I’m not entirely sure it does have such virtue, though. This leads us to the second key journalistic question addressed here: the standard of newsworthiness. It seems to me that this is a standard that we apply more stringently to those in the arts than to others. If Ferrante were a successful but determinedly anonymous manufacturer of widgets, rather than a successful but determinedly anonymous author, I doubt anyone would think that publicly naming her was justified.

This is because the public couldn’t care less about the manufacture of widgets, but they care a very great deal about the authorship of successful novels. Still, the public interest isn’t necessarily just what the public is interested in. Indeed, there’s an argument to be made that knowing who wrote the Neapolitan Novels has very little utility as far as the public interest goes: if, perhaps, the author were revealed as a politician whose policies have perpetuated the poverty into which the books’ characters are born, there might be an argument as to the fact that the public should be aware of this fact. But it appears Ferrante is a humble translator, so really, where’s the public interest in revealing her identity?

Gatti fails to get to grips with this question — the closest he gets to addressing it is in the final line of his piece, where he argues, “Ferrante’s books’ sensational success made the search for her identity virtually inevitable.” This is true, but that in and of itself doesn’t justify joining the search: after all, if you notice someone walking down the street with a wallet hanging invitingly out of their back pocket, you’re not justified in stealing it just because someone else probably would have done so. (As the New Republic noted, “This is a shrug, not an argument.”)

There are very good reasons why a woman, in particular, might want to remain anonymous — one hopes that if nothing else, the NYRB‘s editors would have done due diligence to ensure that no such reason exists here, although given the perpetually hurried and underfunded state of journalism in 2016, I wouldn’t necessarily assume that was the case. But OK, let’s assume that Gatti and his editors have at least ensured that Ferrante’s safety wouldn’t be threatened by the revelation of her identity. They’re comfortable in the fact that they are ethically justified in publishing. Does that mean they go ahead and publish?

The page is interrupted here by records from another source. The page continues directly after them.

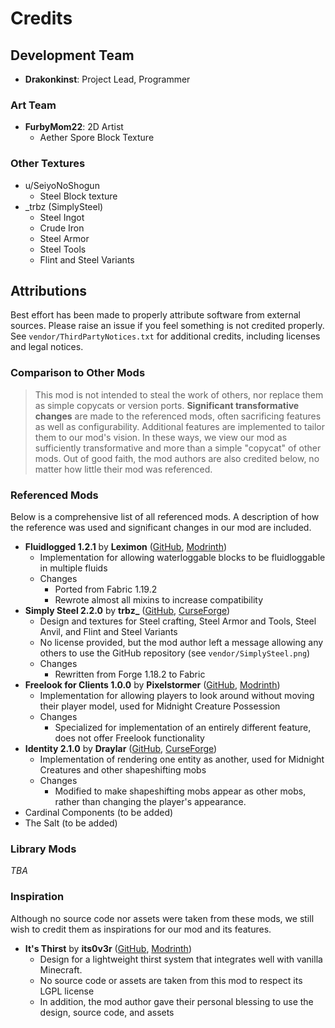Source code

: # Credits

## Development Team

* **Drakonkinst**: Project Lead, Programmer

### Art Team

* **FurbyMom22**: 2D Artist
    * Aether Spore Block Texture

### Other Textures

* u/SeiyoNoShogun
    * Steel Block texture
* _trbz (SimplySteel)
    * Steel Ingot
    * Crude Iron
    * Steel Armor
    * Steel Tools
    * Flint and Steel Variants

## Attributions

Best effort has been made to properly attribute software from external sources. Please raise an
issue if you feel something is not credited properly. See `vendor/ThirdPartyNotices.txt` for
additional credits, including licenses and legal notices.

### Comparison to Other Mods

> This mod is not intended to steal the work of others, nor replace them as simple copycats or
> version ports. **Significant transformative changes** are made to the referenced mods, often
> sacrificing features as well as configurability. Additional features are implemented to tailor
> them to our mod's vision. In these ways, we view our mod as sufficiently transformative and more
> than a simple "copycat" of other mods. Out of good faith, the mod authors are also credited below,
> no matter how little their mod was referenced.

### Referenced Mods

Below is a comprehensive list of all referenced mods. A description of how the reference was used
and significant changes in our mod are included.

* **Fluidlogged 1.2.1** by **Leximon**
  ([GitHub](https://github.com/Leximon/Fluidlogged/tree/v1-1.20), [Modrinth](https://modrinth.com/mod/fluidlogged))
    * Implementation for allowing waterloggable blocks to be fluidloggable in multiple fluids
    * Changes
        * Ported from Fabric 1.19.2
        * Rewrote almost all mixins to increase compatibility
* **Simply Steel 2.2.0** by **trbz_**
  ([GitHub](https://github.com/ethanhmaness/Simply-Steel), [CurseForge](https://www.curseforge.com/minecraft/mc-mods/simply-steel-forge))
    * Design and textures for Steel crafting, Steel Armor and Tools, Steel Anvil, and Flint
      and Steel Variants
    * No license provided, but the mod author left a message allowing any others to use the GitHub
      repository (see `vendor/SimplySteel.png`)
    * Changes
        * Rewritten from Forge 1.18.2 to Fabric
* **Freelook for Clients 1.0.0** by **Pixelstormer**
  ([GitHub](https://github.com/Pixelstormer/freelook_for_clients/tree/dev), [Modrinth](https://modrinth.com/mod/freelook-for-clients))
    * Implementation for allowing players to look around without moving their player model, used for
      Midnight Creature Possession
    * Changes
        * Specialized for implementation of an entirely different feature, does not offer Freelook
          functionality
* **Identity 2.1.0** by **Draylar**
  ([GitHub](https://github.com/Draylar/identity), [CurseForge](https://www.curseforge.com/minecraft/mc-mods/identity))
    * Implementation of rendering one entity as another, used for Midnight Creatures and other
      shapeshifting mobs
    * Changes
        * Modified to make shapeshifting mobs appear as other mobs, rather than changing the
          player's appearance.
* Cardinal Components (to be added)
* The Salt (to be added)

### Library Mods

*TBA*

### Inspiration

Although no source code nor assets were taken from these mods, we still wish to credit them as
inspirations for our mod and its features.

* **It's Thirst** by **its0v3r**
  ([GitHub](https://github.com/its0v3r/Its-Thirst/tree/1.19.3), [Modrinth](https://modrinth.com/mod/its-thirst))
    * Design for a lightweight thirst system that integrates well with vanilla Minecraft.
    * No source code or assets are taken from this mod to respect its LGPL license
    * In addition, the mod author gave their personal blessing to use the design, source code,
      and assets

It’s easy for other editors to say that they wouldn’t have published this piece — in today’s cutthroat media environment, a scoop of this magnitude would be hard to turn down — but nevertheless, I’d like to think that Flavorwire wouldn’t have published this piece, had it been offered to us. As a society, we’re not particularly great at balancing our right to do something with our responsibility to consider whether doing that thing is an especially good idea. (Especially in this case, when Ferrante has already said that losing her anonymity might well mean she ceases writing altogether — are we really so collectively obsessed with celebrity that we’re more interested in making an unwilling celebrity out of a writer than in caring whether she may or may not continue to write?)

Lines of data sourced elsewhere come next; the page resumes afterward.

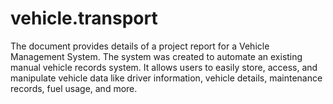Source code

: # vehicle.transport
The document provides details of a project report for a Vehicle Management System. The system was created to automate an existing manual vehicle records system. It allows users to easily store, access, and manipulate vehicle data like driver information, vehicle details, maintenance records, fuel usage, and more. 
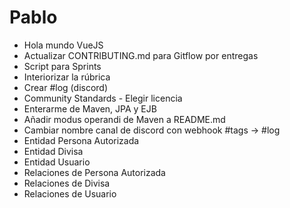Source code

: # Pablo
- Hola mundo VueJS
- Actualizar CONTRIBUTING.md para Gitflow por entregas
- Script para Sprints
- Interiorizar la rúbrica
- Crear #log (discord)
- Community Standards - Elegir licencia
- Enterarme de Maven, JPA y EJB
- Añadir modus operandi de Maven a README.md
- Cambiar nombre canal de discord con webhook #tags -> #log
- Entidad Persona Autorizada
- Entidad Divisa
- Entidad Usuario
- Relaciones de Persona Autorizada
- Relaciones de Divisa
- Relaciones de Usuario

If nothing else, the unmasking of Elena Ferrante is a prime example of that fact. It’s in the interests of neither the public nor Ferrante herself — ultimately, it serves only to benefit Claudio Gatti and the magazine who published his piece. The rest of us already know everything we need to know about Ferrante: as our Jonathon Sturgeon wrote earlier this year, “We know the identity of Elena Ferrante. She’s the author of several novels that will outlast most of the others that you read.” That’s really all that matters.